### Task item:
All pictures should be dropped, and only the lines from the top of the entries below through the line containing "2일 ~ )는 대한민국의 아나운서이다.[1]" repeated exactly, both ends included.

Source data:
- - -

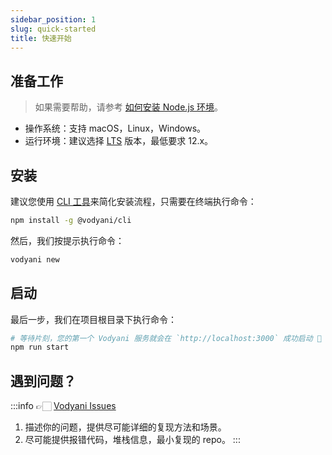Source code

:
 ```yaml
---
sidebar_position: 1
slug: quick-started
title: 快速开始
---
```


## 准备工作

> 如果需要帮助，请参考 [如何安装 Node.js 环境](./q&a/how-install-node)。

- 操作系统：支持 macOS，Linux，Windows。
- 运行环境：建议选择 [LTS](https://nodejs.org/en/) 版本，最低要求 12.x。

## 安装

建议您使用 [CLI 工具](./other/cli)来简化安装流程，只需要在终端执行命令：

```bash
npm install -g @vodyani/cli
```

然后，我们按提示执行命令：

```bash
vodyani new
```

## 启动

最后一步，我们在项目根目录下执行命令：

```bash
# 等待片刻，您的第一个 Vodyani 服务就会在 `http://localhost:3000` 成功启动 🎉 ~
npm run start
```

## 遇到问题？

:::info 👉🏻 [Vodyani Issues](https://github.com/vodyani/vodyani/issues)
1. 描述你的问题，提供尽可能详细的复现方法和场景。
2. 尽可能提供报错代码，堆栈信息，最小复现的 repo。
:::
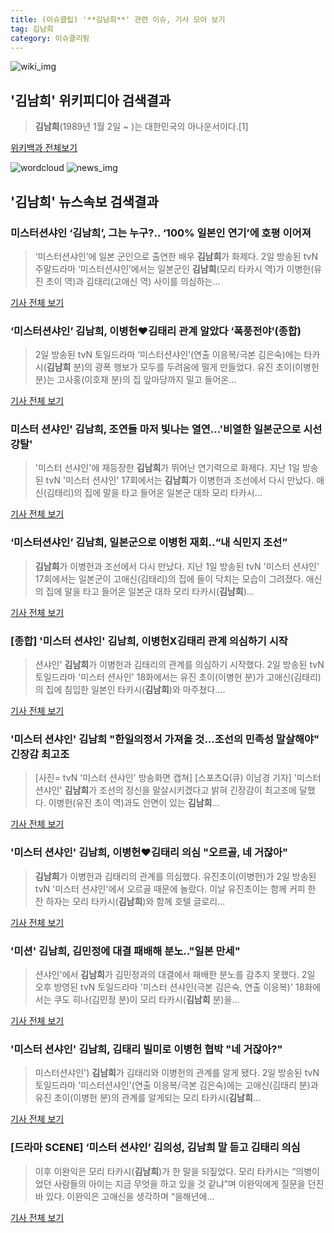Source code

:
 ```yaml
---
title: (이슈클립) '**김남희**' 관련 이슈, 기사 모아 보기
tag: 김남희
category: 이슈클리핑
---
```

![wiki_img](https://user-images.githubusercontent.com/42597476/44503234-41136a80-a6d0-11e8-9071-6fc6418eafe4.png)
## **'**김남희**'** 위키피디아 검색결과
>**김남희**(1989년 1월 2일 ~ )는 대한민국의 아나운서이다.[1]

<a href="https://ko.wikipedia.org/wiki/김남희" target="_blank">위키백과 전체보기</a>

![wordcloud](https://s3.ap-northeast-2.amazonaws.com/lyrics101-wordcloud/2018-09-03-1535908971.png)
![news_img](https://user-images.githubusercontent.com/42597476/44507050-1206f400-a6e4-11e8-8d98-7ffbfebb353f.png)
## **'**김남희**'** 뉴스속보 검색결과
### 미스터션샤인 ‘**김남희**’, 그는 누구?.. ‘100% 일본인 연기’에 호평 이어져

>‘미스터션샤인’에 일본 군인으로 출연한 배우 **김남희**가 화제다. 2일 방송된 tvN 주말드라마 ‘미스터션샤인’에서는 일본군인 **김남희**(모리 타카시 역)가 이병헌(유진 초이 역)과 김태리(고애신 역) 사이를 의심하는...

<a href="http://www.kookje.co.kr/news2011/asp/newsbody.asp?code=0500&key=20180903.99099000553" target="_blank">기사 전체 보기</a>

### ‘미스터션샤인’ **김남희**, 이병헌♥김태리 관계 알았다 ‘폭풍전야’(종합)

>2일 방송된 tvN 토일드라마 ‘미스터션샤인’(연출 이응복/극본 김은숙)에는 타카시(**김남희** 분)의 광폭 행보가 모두를 두려움에 떨게 만들었다. 유진 초이(이병헌 분)는 고사홍(이호재 분)의 집 앞마당까지 밀고 들어온...

<a href="http://biz.heraldcorp.com/view.php?ud=201809022231365768815_1" target="_blank">기사 전체 보기</a>

### 미스터 션샤인' **김남희**, 조연들 마저 빛나는 열연…'비열한 일본군으로 시선강탈'

>'미스터 선샤인'에 재등장한 **김남희**가 뛰어난 연기력으로 화제다. 지난 1일 방송된 tvN '미스터 션샤인' 17회에서는 **김남희**가 이병헌과 조선에서 다시 만났다. 애신(김태리)의 집에 말을 타고 들어온 일본군 대좌 모리 타카시...

<a href="http://www.topstarnews.net/news/articleView.html?idxno=475419" target="_blank">기사 전체 보기</a>

### ‘미스터션샤인’ **김남희**, 일본군으로 이병헌 재회..“내 식민지 조선”

>**김남희**가 이병헌과 조선에서 다시 만났다. 지난 1일 방송된 tvN '미스터 션샤인' 17회에서는 일본군이 고애신(김태리)의 집에 들이 닥치는 모습이 그려졌다. 애신의 집에 말을 타고 들어온 일본군 대좌 모리 타카시(**김남희**)...

<a href="http://www.osen.co.kr/article/G1110980408" target="_blank">기사 전체 보기</a>

### [종합] '미스터 션샤인' **김남희**, 이병헌X김태리 관계 의심하기 시작

>션샤인' **김남희**가 이병헌과 김태리의 관계를 의심하기 시작했다. 2일 방송된 tvN 토일드라마 '미스터 션사인' 18화에서는 유진 초이(이병헌 분)가 고애신(김태리)의 집에 침입한 일본인 타카시(**김남희**)와 마주쳤다....

<a href="http://www.xportsnews.com/?ac=article_view&entry_id=1014578" target="_blank">기사 전체 보기</a>

### '미스터 션샤인' **김남희** "한일의정서 가져올 것...조선의 민족성 말살해야" 긴장감 최고조

>[사진= tvN '미스터 션샤인' 방송화면 캡쳐] [스포츠Q(큐) 이남경 기자] '미스터 션샤인' **김남희**가 조선의 정신을 말살시키겠다고 밝혀 긴장감이 최고조에 달했다.  이병헌(유진 초이 역)과도 안면이 있는 **김남희**...

<a href="http://www.sportsq.co.kr/news/articleView.html?idxno=301163" target="_blank">기사 전체 보기</a>

### '미스터 션샤인' **김남희**, 이병헌♥김태리 의심 "오르골, 네 거잖아"

>**김남희**가 이병헌과 김태리의 관계를 의심했다. 유진초이(이병헌)가 2일 방송된 tvN '미스터 션샤인'에서 오르골 때문에 놀랐다. 이날 유진초이는 함께 커피 한 잔 하자는 모리 타카시(**김남희**)와 함께 호텔 글로리...

<a href="http://enews24.tving.com/news/article.asp?nsID=1300064" target="_blank">기사 전체 보기</a>

### '미션' **김남희**, 김민정에 대결 패배해 분노.."일본 만세"

>션샤인'에서 **김남희**가 김민정과의 대결에서 패배한 분노를 감추지 못했다. 2일 오후 방영된 tvN 토일드라마 '미스터 션샤인(극본 김은숙, 연출 이응복)' 18화에서는 쿠도 히나(김민정 분)이 모리 타카시(**김남희** 분)을...

<a href="http://star.mt.co.kr/stview.php?no=2018090221341837114" target="_blank">기사 전체 보기</a>

### '미스터 션샤인' **김남희**, 김태리 빌미로 이병헌 협박 "네 거잖아?"

>미스터션샤인') **김남희**가 김태리와 이병헌의 관계를 알게 됐다. 2일 방송된 tvN 토일드라마 '미스터션샤인'(연출 이응복/극본 김은숙)에는 고애신(김태리 분)과 유진 초이(이병헌 분)의 관계를 알게되는 모리 타카시(**김남희**...

<a href="http://www.slist.kr/news/articleView.html?idxno=44399" target="_blank">기사 전체 보기</a>

### [드라마 SCENE] ‘미스터 션샤인’ 김의성, **김남희** 말 듣고 김태리 의심

>이후 이완익은 모리 타카시(**김남희**)가 한 말을 되짚었다. 모리 타카시는 “의병이었던 사람들의 아이는 지금 무엇을 하고 있을 것 같냐”며 이완익에게 질문을 던진 바 있다. 이완익은 고애신을 생각하며 “을해년에...

<a href="http://chicnews.mk.co.kr/article.php?aid=1535894544209606006" target="_blank">기사 전체 보기</a>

- - -

### Solution for this problem:
Source code

:
 ```yaml
---
sidebar_position: 1
slug: quick-started
title: 快速开始
---
```


## 准备工作

> 如果需要帮助，请参考 [如何安装 Node.js 环境](./q&a/how-install-node)。

- 操作系统：支持 macOS，Linux，Windows。
- 运行环境：建议选择 [LTS](https://nodejs.org/en/) 版本，最低要求 12.x。

## 安装

建议您使用 [CLI 工具](./other/cli)来简化安装流程，只需要在终端执行命令：

```bash
npm install -g @vodyani/cli
```

然后，我们按提示执行命令：

```bash
vodyani new
```

## 启动

最后一步，我们在项目根目录下执行命令：

```bash
# 等待片刻，您的第一个 Vodyani 服务就会在 `http://localhost:3000` 成功启动 🎉 ~
npm run start
```

## 遇到问题？

:::info 👉🏻 [Vodyani Issues](https://github.com/vodyani/vodyani/issues)
1. 描述你的问题，提供尽可能详细的复现方法和场景。
2. 尽可能提供报错代码，堆栈信息，最小复现的 repo。
:::
Source code

:
 ```yaml
---
title: (이슈클립) '**김남희**' 관련 이슈, 기사 모아 보기
tag: 김남희
category: 이슈클리핑
---
```

![wiki_img](https://user-images.githubusercontent.com/42597476/44503234-41136a80-a6d0-11e8-9071-6fc6418eafe4.png)
## **'**김남희**'** 위키피디아 검색결과
>**김남희**(1989년 1월 2일 ~ )는 대한민국의 아나운서이다.[1]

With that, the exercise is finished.